A Ferrara sono crollate le attività commerciali al dettaglio, fenomeno particolarmente accentuato nel centro storico. Stessa dinamica per i bar. I ristoranti, invece, dilagano, trasformando ormai il nostro Paese in una immensa pizzeria. In dodici anni, ha calcolato uno studio della Confcommercio nazionale, sono scomparsi in città 263 negozi. Un’enormità.
Nello specifico, il commercio al dettaglio è passato da 1.233 a 970 esercizi aperti, quindi 263 saracinesche si sono abbassate per sempre e non sono state rimpiazzate da nuove aperture. Anche dalle nostre parti si è in presenza della desertificazione che spinge i commercianti a chiedere interventi urgenti in favore dei negozi di vicinato.
Una prima valutazione dello studio (la desertificazione riguarda quasi tutte le città, e Ferrara non è tra le peggiori) arriva dal presidente nazionale della Confcommercio, Carlo Sangalli, il quale, al pari di tanti iscritti alla sua confederazione, non sembra essersi accorto della rivoluzione del commercio, che ha riempito le città di supermercati e che assiste quasi impotente al dilagare dei corrieri di Amazon. E che dire delle politiche pubbliche? Che cosa si fa per una gestione moderna e innovativa degli spazi e degli orari della città? Che cosa viene fatto per i quartieri? e che dire della vita di relazione e di comunità quasi inesistente? Il commercio, da che mondo è mondo, si sviluppa dove c’è vita sociale e di relazione, dove, per dirla terra-terra, c’è “movimento”. Si converrà che la tristezza di alcune periferie non è certo un buon viatico all’investimento.
Sangalli cita 5 strategie per superare la crisi, contemplate nel progetto Cities. «La desertificazione commerciale – afferma il numero uno di Confcommercio – minaccia vivibilità, sicurezza e coesione sociale delle nostre città. Occorre sostenere le attività di vicinato e il nostro progetto Cities punta a riqualificare le economie urbane con il contributo di istituzioni e imprese. Senza commercio di vicinato non c’è comunità».
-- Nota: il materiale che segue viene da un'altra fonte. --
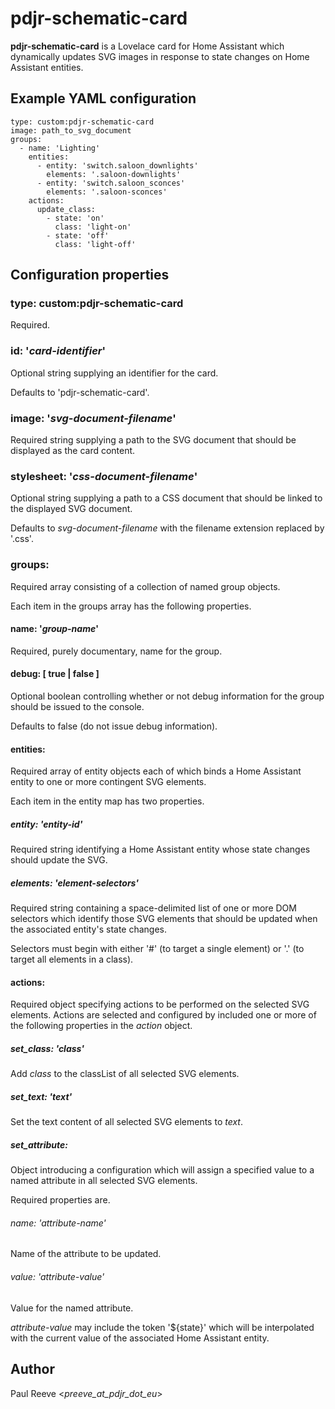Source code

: # pdjr-schematic-card

**pdjr-schematic-card** is a Lovelace card for Home Assistant which
dynamically updates SVG images in response to state changes on Home
Assistant entities.

## Example YAML configuration
```
type: custom:pdjr-schematic-card
image: path_to_svg_document
groups:
  - name: 'Lighting'
    entities:
      - entity: 'switch.saloon_downlights'
        elements: '.saloon-downlights'
      - entity: 'switch.saloon_sconces'
        elements: '.saloon-sconces'
    actions:
      update_class:
        - state: 'on'
          class: 'light-on'
        - state: 'off'
          class: 'light-off'
```
## Configuration properties

### type: custom:pdjr-schematic-card
Required.

### id: '*card-identifier*'
Optional string supplying an identifier for the card.

Defaults to 'pdjr-schematic-card'.

### image: '*svg-document-filename*'
Required string supplying a path to the SVG document that should be
displayed as the card content.

### stylesheet: '*css-document-filename*'
Optional string supplying a path to a CSS document that should be
linked to the displayed SVG document.

Defaults to *svg-document-filename* with the filename extension
replaced by '.css'.

### groups:
Required array consisting of a collection of named group objects.

Each item in the groups array has the following properties.

#### name: '*group-name*'
Required, purely documentary, name for the group.

#### debug: [ true | false ]
Optional boolean controlling whether or not debug information for
the group should be issued to the console.

Defaults to false (do not issue debug information).

#### entities:
Required array of entity objects each of which binds a Home Assistant
entity to one or more contingent SVG elements.

Each item in the entity map has two properties.

##### entity: '*entity-id*'
Required string identifying a Home Assistant entity whose state
changes should update the SVG.

##### elements: '*element-selectors*'
Required string containing a space-delimited list of one or more
DOM selectors which identify those SVG elements that should be
updated when the associated entity's state changes.
    
Selectors must begin with either '#' (to target a single element)
or '.' (to target all elements in a class).

#### actions:
Required object specifying actions to be performed on the selected
SVG elements.
Actions are selected and configured by included one or more of the
following properties in the *action* object.

##### set_class: '*class*'
Add *class* to the classList of all selected SVG elements.

##### set_text: '*text*'
Set the text content of all selected SVG elements to *text*.

##### set_attribute:
Object introducing a configuration which will assign a specified
value to a named attribute in all selected SVG elements.

Required properties are.

###### name: '*attribute-name*'
Name of the attribute to be updated.

###### value: '*attribute-value*'
Value for the named attribute.

*attribute-value* may include the token '${state}' which will be
interpolated with the current value of the associated Home Assistant
entity.

## Author
Paul Reeve <*preeve_at_pdjr_dot_eu*>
Cities è articolato in cinque capitoli: rigenerazione dello spazio pubblico e dei quartieri (siamo chiari, è compito delle amministrazioni); mobilità e logistica sostenibili per la città della prossimità (non andrebbero per caso rivisti gli orari e i collegamenti della città?); patti locali per la riapertura dei negozi sfitti (un sogno che si infrange contro l’avidità dei proprietari degli immobili, si chiama rendita che nessuno in Italia pensa di arginare e contrastare, altro che economia dinamica); gestione partecipata e collettiva delle città (roba per comunisti insorgerebbero i finto-liberali spuntati come funghi negli ultimi decenni); e politiche per il commercio locale più efficaci grazie all’uso di tecnologie digitali (e che vuol dire?).
C’è un’ultima annotazione da fare: con l’introduzione dei dazi e la conseguente guerra commerciale aumenterà l’ inflazione e si abbasserà il potere d’acquisto di salari e stipendi. E oltre ai cittadini chi ne pagherà la conseguenze se non il commercio?